> **Material to process**
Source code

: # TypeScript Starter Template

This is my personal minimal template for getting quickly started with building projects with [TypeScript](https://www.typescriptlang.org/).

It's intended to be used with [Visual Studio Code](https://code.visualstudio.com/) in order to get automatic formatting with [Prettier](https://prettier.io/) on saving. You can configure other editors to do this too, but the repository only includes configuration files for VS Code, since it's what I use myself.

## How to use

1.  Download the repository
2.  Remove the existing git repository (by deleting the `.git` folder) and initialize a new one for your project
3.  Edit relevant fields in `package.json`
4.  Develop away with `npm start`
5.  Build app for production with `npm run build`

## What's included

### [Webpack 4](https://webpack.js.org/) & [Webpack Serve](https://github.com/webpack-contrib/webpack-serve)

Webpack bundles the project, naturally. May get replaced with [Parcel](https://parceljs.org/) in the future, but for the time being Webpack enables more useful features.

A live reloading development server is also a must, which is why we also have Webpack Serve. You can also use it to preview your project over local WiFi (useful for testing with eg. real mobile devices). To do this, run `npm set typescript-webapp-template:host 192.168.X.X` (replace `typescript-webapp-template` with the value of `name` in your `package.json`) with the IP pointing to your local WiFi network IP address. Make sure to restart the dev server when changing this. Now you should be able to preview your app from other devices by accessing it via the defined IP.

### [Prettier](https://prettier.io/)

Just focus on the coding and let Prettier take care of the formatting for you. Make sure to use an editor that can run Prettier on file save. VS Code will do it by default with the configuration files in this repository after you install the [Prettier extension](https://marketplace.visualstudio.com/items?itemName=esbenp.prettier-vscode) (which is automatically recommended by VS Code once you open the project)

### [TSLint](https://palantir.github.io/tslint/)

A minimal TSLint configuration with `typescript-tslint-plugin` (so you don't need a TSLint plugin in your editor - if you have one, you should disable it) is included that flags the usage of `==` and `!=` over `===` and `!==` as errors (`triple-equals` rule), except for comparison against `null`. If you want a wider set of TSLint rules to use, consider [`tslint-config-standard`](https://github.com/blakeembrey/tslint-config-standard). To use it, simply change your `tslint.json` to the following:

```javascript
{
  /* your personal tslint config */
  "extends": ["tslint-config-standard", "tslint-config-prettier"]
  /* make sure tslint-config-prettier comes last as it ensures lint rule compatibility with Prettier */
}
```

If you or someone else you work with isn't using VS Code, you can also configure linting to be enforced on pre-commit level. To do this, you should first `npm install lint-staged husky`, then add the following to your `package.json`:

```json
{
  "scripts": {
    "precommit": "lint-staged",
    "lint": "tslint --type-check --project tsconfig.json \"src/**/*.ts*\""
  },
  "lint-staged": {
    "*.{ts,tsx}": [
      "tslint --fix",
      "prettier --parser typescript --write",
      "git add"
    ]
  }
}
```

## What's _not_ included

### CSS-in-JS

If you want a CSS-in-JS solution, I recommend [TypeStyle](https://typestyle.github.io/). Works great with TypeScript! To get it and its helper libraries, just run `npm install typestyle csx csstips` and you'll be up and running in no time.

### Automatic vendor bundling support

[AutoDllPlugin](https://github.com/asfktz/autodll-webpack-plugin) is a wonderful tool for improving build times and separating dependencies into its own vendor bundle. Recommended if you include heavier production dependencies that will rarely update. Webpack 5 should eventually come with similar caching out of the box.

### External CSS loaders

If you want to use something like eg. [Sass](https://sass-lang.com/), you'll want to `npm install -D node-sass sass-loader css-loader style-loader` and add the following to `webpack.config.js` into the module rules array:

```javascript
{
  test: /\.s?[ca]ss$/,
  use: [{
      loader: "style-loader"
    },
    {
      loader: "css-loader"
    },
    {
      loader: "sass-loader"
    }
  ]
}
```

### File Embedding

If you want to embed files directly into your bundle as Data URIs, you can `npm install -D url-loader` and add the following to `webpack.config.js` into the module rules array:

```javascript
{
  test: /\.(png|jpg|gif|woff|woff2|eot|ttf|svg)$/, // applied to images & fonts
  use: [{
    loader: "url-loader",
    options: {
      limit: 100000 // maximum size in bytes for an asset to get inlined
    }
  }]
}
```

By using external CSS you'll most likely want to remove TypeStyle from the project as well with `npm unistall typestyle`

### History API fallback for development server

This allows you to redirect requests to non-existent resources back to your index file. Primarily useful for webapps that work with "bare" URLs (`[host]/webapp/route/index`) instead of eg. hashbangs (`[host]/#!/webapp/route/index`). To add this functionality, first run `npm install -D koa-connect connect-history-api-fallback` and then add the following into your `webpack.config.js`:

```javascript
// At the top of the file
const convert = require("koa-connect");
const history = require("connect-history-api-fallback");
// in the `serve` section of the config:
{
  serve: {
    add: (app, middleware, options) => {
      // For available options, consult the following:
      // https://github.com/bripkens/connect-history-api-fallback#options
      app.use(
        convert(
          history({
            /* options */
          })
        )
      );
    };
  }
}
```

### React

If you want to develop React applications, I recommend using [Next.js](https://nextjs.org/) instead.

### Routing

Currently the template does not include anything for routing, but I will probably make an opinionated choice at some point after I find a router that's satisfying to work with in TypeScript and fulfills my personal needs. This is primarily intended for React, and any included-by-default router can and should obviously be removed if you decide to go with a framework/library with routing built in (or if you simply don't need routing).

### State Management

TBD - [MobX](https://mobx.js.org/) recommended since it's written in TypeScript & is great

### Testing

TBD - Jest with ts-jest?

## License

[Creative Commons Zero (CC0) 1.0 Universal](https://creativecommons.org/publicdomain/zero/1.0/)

> **Try it**
Quote the listing in full, please, keeping every line exact.

> **Reply**
Source code

: # TypeScript Starter Template

This is my personal minimal template for getting quickly started with building projects with [TypeScript](https://www.typescriptlang.org/).

It's intended to be used with [Visual Studio Code](https://code.visualstudio.com/) in order to get automatic formatting with [Prettier](https://prettier.io/) on saving. You can configure other editors to do this too, but the repository only includes configuration files for VS Code, since it's what I use myself.

## How to use

1.  Download the repository
2.  Remove the existing git repository (by deleting the `.git` folder) and initialize a new one for your project
3.  Edit relevant fields in `package.json`
4.  Develop away with `npm start`
5.  Build app for production with `npm run build`

## What's included

### [Webpack 4](https://webpack.js.org/) & [Webpack Serve](https://github.com/webpack-contrib/webpack-serve)

Webpack bundles the project, naturally. May get replaced with [Parcel](https://parceljs.org/) in the future, but for the time being Webpack enables more useful features.

A live reloading development server is also a must, which is why we also have Webpack Serve. You can also use it to preview your project over local WiFi (useful for testing with eg. real mobile devices). To do this, run `npm set typescript-webapp-template:host 192.168.X.X` (replace `typescript-webapp-template` with the value of `name` in your `package.json`) with the IP pointing to your local WiFi network IP address. Make sure to restart the dev server when changing this. Now you should be able to preview your app from other devices by accessing it via the defined IP.

### [Prettier](https://prettier.io/)

Just focus on the coding and let Prettier take care of the formatting for you. Make sure to use an editor that can run Prettier on file save. VS Code will do it by default with the configuration files in this repository after you install the [Prettier extension](https://marketplace.visualstudio.com/items?itemName=esbenp.prettier-vscode) (which is automatically recommended by VS Code once you open the project)

### [TSLint](https://palantir.github.io/tslint/)

A minimal TSLint configuration with `typescript-tslint-plugin` (so you don't need a TSLint plugin in your editor - if you have one, you should disable it) is included that flags the usage of `==` and `!=` over `===` and `!==` as errors (`triple-equals` rule), except for comparison against `null`. If you want a wider set of TSLint rules to use, consider [`tslint-config-standard`](https://github.com/blakeembrey/tslint-config-standard). To use it, simply change your `tslint.json` to the following:

```javascript
{
  /* your personal tslint config */
  "extends": ["tslint-config-standard", "tslint-config-prettier"]
  /* make sure tslint-config-prettier comes last as it ensures lint rule compatibility with Prettier */
}
```

If you or someone else you work with isn't using VS Code, you can also configure linting to be enforced on pre-commit level. To do this, you should first `npm install lint-staged husky`, then add the following to your `package.json`:

```json
{
  "scripts": {
    "precommit": "lint-staged",
    "lint": "tslint --type-check --project tsconfig.json \"src/**/*.ts*\""
  },
  "lint-staged": {
    "*.{ts,tsx}": [
      "tslint --fix",
      "prettier --parser typescript --write",
      "git add"
    ]
  }
}
```

## What's _not_ included

### CSS-in-JS

If you want a CSS-in-JS solution, I recommend [TypeStyle](https://typestyle.github.io/). Works great with TypeScript! To get it and its helper libraries, just run `npm install typestyle csx csstips` and you'll be up and running in no time.

### Automatic vendor bundling support

[AutoDllPlugin](https://github.com/asfktz/autodll-webpack-plugin) is a wonderful tool for improving build times and separating dependencies into its own vendor bundle. Recommended if you include heavier production dependencies that will rarely update. Webpack 5 should eventually come with similar caching out of the box.

### External CSS loaders

If you want to use something like eg. [Sass](https://sass-lang.com/), you'll want to `npm install -D node-sass sass-loader css-loader style-loader` and add the following to `webpack.config.js` into the module rules array:

```javascript
{
  test: /\.s?[ca]ss$/,
  use: [{
      loader: "style-loader"
    },
    {
      loader: "css-loader"
    },
    {
      loader: "sass-loader"
    }
  ]
}
```

### File Embedding

If you want to embed files directly into your bundle as Data URIs, you can `npm install -D url-loader` and add the following to `webpack.config.js` into the module rules array:

```javascript
{
  test: /\.(png|jpg|gif|woff|woff2|eot|ttf|svg)$/, // applied to images & fonts
  use: [{
    loader: "url-loader",
    options: {
      limit: 100000 // maximum size in bytes for an asset to get inlined
    }
  }]
}
```

By using external CSS you'll most likely want to remove TypeStyle from the project as well with `npm unistall typestyle`

### History API fallback for development server

This allows you to redirect requests to non-existent resources back to your index file. Primarily useful for webapps that work with "bare" URLs (`[host]/webapp/route/index`) instead of eg. hashbangs (`[host]/#!/webapp/route/index`). To add this functionality, first run `npm install -D koa-connect connect-history-api-fallback` and then add the following into your `webpack.config.js`:

```javascript
// At the top of the file
const convert = require("koa-connect");
const history = require("connect-history-api-fallback");
// in the `serve` section of the config:
{
  serve: {
    add: (app, middleware, options) => {
      // For available options, consult the following:
      // https://github.com/bripkens/connect-history-api-fallback#options
      app.use(
        convert(
          history({
            /* options */
          })
        )
      );
    };
  }
}
```

### React

If you want to develop React applications, I recommend using [Next.js](https://nextjs.org/) instead.

### Routing

Currently the template does not include anything for routing, but I will probably make an opinionated choice at some point after I find a router that's satisfying to work with in TypeScript and fulfills my personal needs. This is primarily intended for React, and any included-by-default router can and should obviously be removed if you decide to go with a framework/library with routing built in (or if you simply don't need routing).

### State Management

TBD - [MobX](https://mobx.js.org/) recommended since it's written in TypeScript & is great

### Testing

TBD - Jest with ts-jest?

## License

[Creative Commons Zero (CC0) 1.0 Universal](https://creativecommons.org/publicdomain/zero/1.0/)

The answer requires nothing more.